Die Grundlage tanztherapeutischer Arbeit am DITAT bildet die moderne Tiefenpsychologie, d. h. wir gehen davon aus, dass in jedem Menschen ein dynamisches Unbewusstes wirkt. Seelische Verletzungen und Enttäuschungen ebenso wie glückliche und befriedigende Augenblicke unseres Lebens sind auch in unser Bewegungs- und Ausdrucksinventar eingegangen. Erlebtes kann in tanz- und ausdruckstherapeutischen Prozessen zwischen Menschen wiederbelebt werden. Es spielen sich außerverbale, rhythmisch-dynamische Handlungsdialoge ab. Tänze und szenische Handlungen werden so zu Symbolen. Sie enthalten Bedeutungen und Geschichten. Diese zu erschließen ist ein Ziel tanz- und ausdruckstherapeutischer Interventionen. Im improvisatorischen und gestaltenden Umgang mit Bewegungen und Tanz sowie mit Musik und Bildern als kreativen Wahrnehmungs- und Ausdrucksmöglichkeiten können Menschen ganzheitlich erreicht werden.


Mittel der Tanz- und Ausdruckstherapie sind

 

Tanz und kreative Gestaltung

Im improvisatorischen und gestaltenden Umgang mit Bewegungen und Tanz sowie mit Musik und Bildern als kreativen Wahrnehmungs- und Ausdrucksmöglichkeiten können Menschen ganzheitlich erreicht werden.

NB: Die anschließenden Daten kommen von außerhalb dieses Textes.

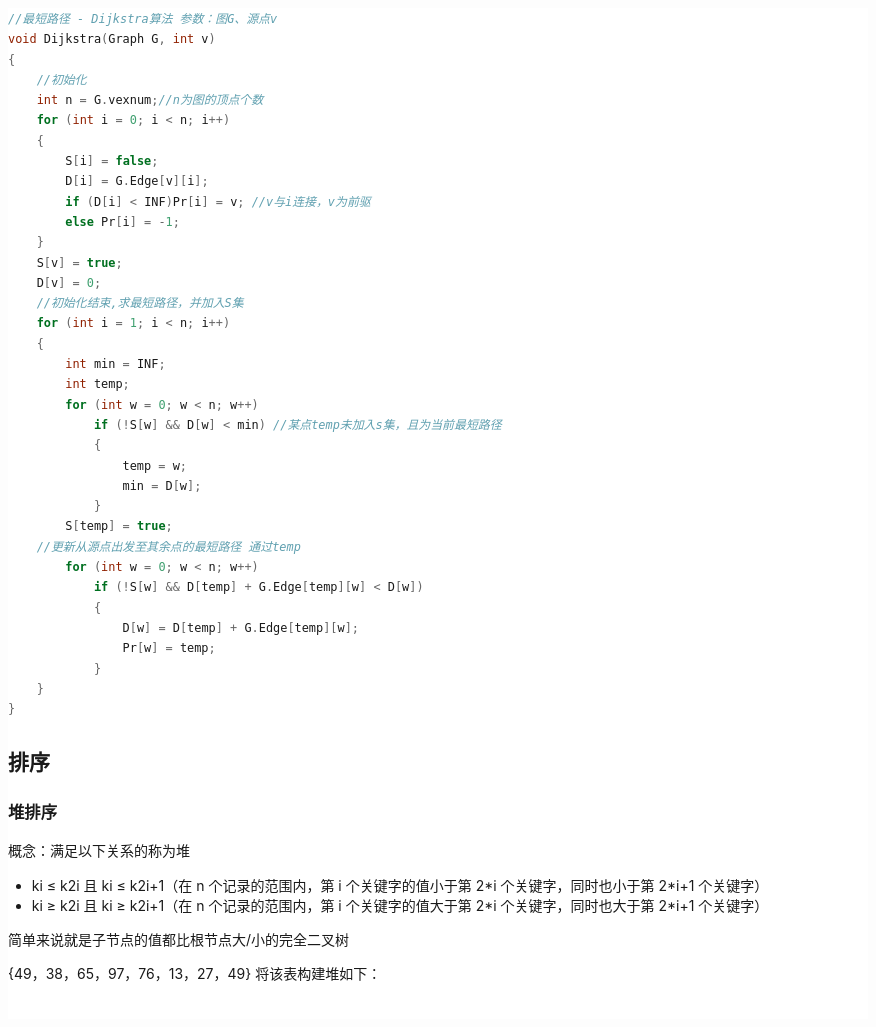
 ```c++
//最短路径 - Dijkstra算法 参数：图G、源点v
void Dijkstra(Graph G, int v)
{
	//初始化
	int n = G.vexnum;//n为图的顶点个数
	for (int i = 0; i < n; i++)
	{
		S[i] = false;
		D[i] = G.Edge[v][i];
		if (D[i] < INF)Pr[i] = v; //v与i连接，v为前驱
		else Pr[i] = -1;
	}
	S[v] = true;
	D[v] = 0;
	//初始化结束,求最短路径，并加入S集
	for (int i = 1; i < n; i++)
	{
		int min = INF;
		int temp;
		for (int w = 0; w < n; w++)
			if (!S[w] && D[w] < min) //某点temp未加入s集，且为当前最短路径
			{
				temp = w;
				min = D[w];
			}
		S[temp] = true;
	//更新从源点出发至其余点的最短路径 通过temp
		for (int w = 0; w < n; w++)
			if (!S[w] && D[temp] + G.Edge[temp][w] < D[w])
			{
				D[w] = D[temp] + G.Edge[temp][w];
				Pr[w] = temp;
			}
	}
}
```

## 排序

### 堆排序

概念：满足以下关系的称为堆

- ki ≤ k2i 且 ki ≤ k2i+1（在 n 个记录的范围内，第 i 个关键字的值小于第 2\*i 个关键字，同时也小于第 2*i+1 个关键字）
- ki ≥ k2i 且 ki ≥ k2i+1（在 n 个记录的范围内，第 i 个关键字的值大于第 2\*i 个关键字，同时也大于第 2*i+1 个关键字）

简单来说就是子节点的值都比根节点大/小的完全二叉树

{49，38，65，97，76，13，27，49}	将该表构建堆如下：

​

Bewegungsbeobachtung und Bewegungsanalyse

Das differenzierte diagnostische System der Bewegungsanalyse, das durch R. v. Laban begründet und in den USA vor allem durch I. Bartenieff und J. Kestenberg, in Israel durch Y. Shahar-Levy (BMMP) weiterentwickelt wurde, bietet ein zusätzliches Instrument für Diagnose und Intervention.

 

Biographische und kontextbezogene Einordnung

Die Sprache zur Aufarbeitung von bewegtem Material ist ebenso wichtig wie Bewegung und spontaner Gefühlsausdruck im Tanz. Reflektierende Gespräche erfolgen in der tiefenpsychologischen Tanz- und Ausdruckstherapie mit Bezug auf psychoanalytische Grundpositionen, die seit den 60er Jahren in den USA vor allem von Elaine V. Siegel entwickelt wurden, und in Deutschland von B.Voigt + S.Trautmann-Voigt in die tiefenpsychologische Psychotherapie-Diskussion integriert wurden.

 

Integrative Perspektive

Neuere Tendenzen in der internationalen Körper-Psychotherapie-Szene zeigen, dass integrative, systemische und entwicklungstheoretische Sichtweisen unumgänglich sind. So bieten u.a. Ergebnisse der neueren Säuglings- sowie die Live-event- und der neurophysiologischen Forschung Bezugspunkte für unsere Arbeit.